Theatre Advenure! (You are fighting a Black Box)
First up was "The King's Proposal" at Cornservatory. Totally delightful. Just a late night, shoe-string panto version of a servant comedy, where identity is super-fluid and mistakes are a way of life. It was notable for having two pairs of royally separated lovers, one gay and one straight, and for the sly performance of the evil King (who shows his philanthropy by releasing orphans into the wild). Just a happy, crazy place where you can make a puppet out of your dead best friend, where a dress can change a man into a woman, and a pair of glasses can change him back again. Funny, but about half an hour too long....
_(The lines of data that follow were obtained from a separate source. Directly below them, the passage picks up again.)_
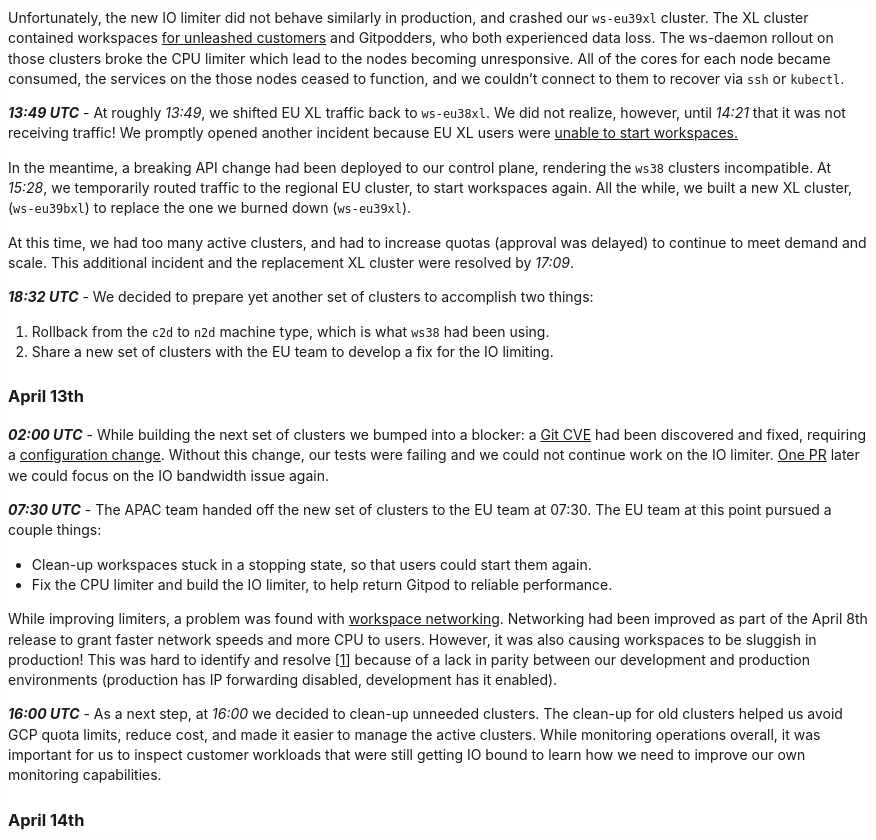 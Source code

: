 Unfortunately, the new IO limiter did not behave similarly in production, and crashed our `ws-eu39xl` cluster. The XL cluster contained workspaces [for unleashed customers](https://www.gitpod.io/pricing) and Gitpodders, who both experienced data loss. The ws-daemon rollout on those clusters broke the CPU limiter which lead to the nodes becoming unresponsive. All of the cores for each node became consumed, the services on the those nodes ceased to function, and we couldn’t connect to them to recover via `ssh` or `kubectl`.

**_13:49 UTC_** - At roughly _13:49_, we shifted EU XL traffic back to `ws-eu38xl`. We did not realize, however, until _14:21_ that it was not receiving traffic! We promptly opened another incident because EU XL users were [unable to start workspaces.](https://www.gitpodstatus.com/incidents/12tvkhs2gyrg)

In the meantime, a breaking API change had been deployed to our control plane, rendering the `ws38` clusters incompatible. At _15:28_, we temporarily routed traffic to the regional EU cluster, to start workspaces again. All the while, we built a new XL cluster, (`ws-eu39bxl`) to replace the one we burned down (`ws-eu39xl`).

At this time, we had too many active clusters, and had to increase quotas (approval was delayed) to continue to meet demand and scale. This additional incident and the replacement XL cluster were resolved by _17:09_.

**_18:32 UTC_** - We decided to prepare yet another set of clusters to accomplish two things:

1. Rollback from the `c2d` to `n2d` machine type, which is what `ws38` had been using.
2. Share a new set of clusters with the EU team to develop a fix for the IO limiting.

### April 13th

**_02:00 UTC_** - While building the next set of clusters we bumped into a blocker: a [Git CVE](https://github.blog/2022-04-12-git-security-vulnerability-announced/) had been discovered and fixed, requiring a [configuration change](https://git-scm.com/docs/git-config/2.35.2#Documentation/git-config.txt-safedirectory). Without this change, our tests were failing and we could not continue work on the IO limiter. [One PR](https://github.com/gitpod-io/gitpod/pull/9279) later we could focus on the IO bandwidth issue again.

**_07:30 UTC_** - The APAC team handed off the new set of clusters to the EU team at 07:30. The EU team at this point pursued a couple things:

-   Clean-up workspaces stuck in a stopping state, so that users could start them again.
-   Fix the CPU limiter and build the IO limiter, to help return Gitpod to reliable performance.

While improving limiters, a problem was found with [workspace networking](https://github.com/gitpod-io/gitpod/pull/9294). Networking had been improved as part of the April 8th release to grant faster network speeds and more CPU to users. However, it was also causing workspaces to be sluggish in production! This was hard to identify and resolve [[1](https://github.com/gitpod-io/gitpod/pull/9270)] because of a lack in parity between our development and production environments (production has IP forwarding disabled, development has it enabled).

**_16:00 UTC_** - As a next step, at _16:00_ we decided to clean-up unneeded clusters. The clean-up for old clusters helped us avoid GCP quota limits, reduce cost, and made it easier to manage the active clusters. While monitoring operations overall, it was important for us to inspect customer workloads that were still getting IO bound to learn how we need to improve our own monitoring capabilities.

### April 14th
Hence, we were 9 minutes late to the next show "Hack/Slash" at the National Pasttime. Yes, it's just a late-night bit of Halloween fluff with spraying blood that you can attend drunk, and NO, it wasn't good enough. The two leads, a Buffy knock-off and her slavic monster sidekick, were fantastic- deep snarky voices, and comic-book good looks. But the majority of the other actors had no idea what they were doing- and didn't even manage to make their performances entertainly bad. Also...
The set changes. Scenes were short... never more than thirty seconds, and often only about five. (I don't think they bothered to change a word from the comic books). True example of a scene change. "We need to talk" (blackout... actors shuffle around in total silence, moving furniture. Lights up. Actors commence talking. No, this was not played for laughs. Wouldn't have been so bad, except every scene change entailed moving several unneeded black boxes, in silence, for a period almost as long as the preceding scene. I wanted to leap on stage, steal the cap gun, and shout "The next actor who even touches a black box will be shot!" This would have improved the play considerably.
And yet, people seemed to like it ok. Perhaps no-one had told them that pop theatre can be just as good and fast moving as pop cinema, if the people who put it on have a clue. Didn't any of you people see "Curse of the Crying Heart?" Sheesh.
So, if you tend to get annoyed by really, really stupid stagecraft, but still want some Halloween happiness, skip Hack/Slash and catch the same company's midnight burlesque show, Vamp, also at the National Pastime. Vampire strippers, zombie MC, and a really very limited use of black-boxes.
Cornservatory: A small stage, but well equipped with levels, and multiple exits. It appears to have been painted by a demented third-grader, which is great for a very specific type of show.
National Pastime: A medium-cavernous black box with all of this white plaster detailing, and, I think, a 20 foot fake fireplace. I sort of love it.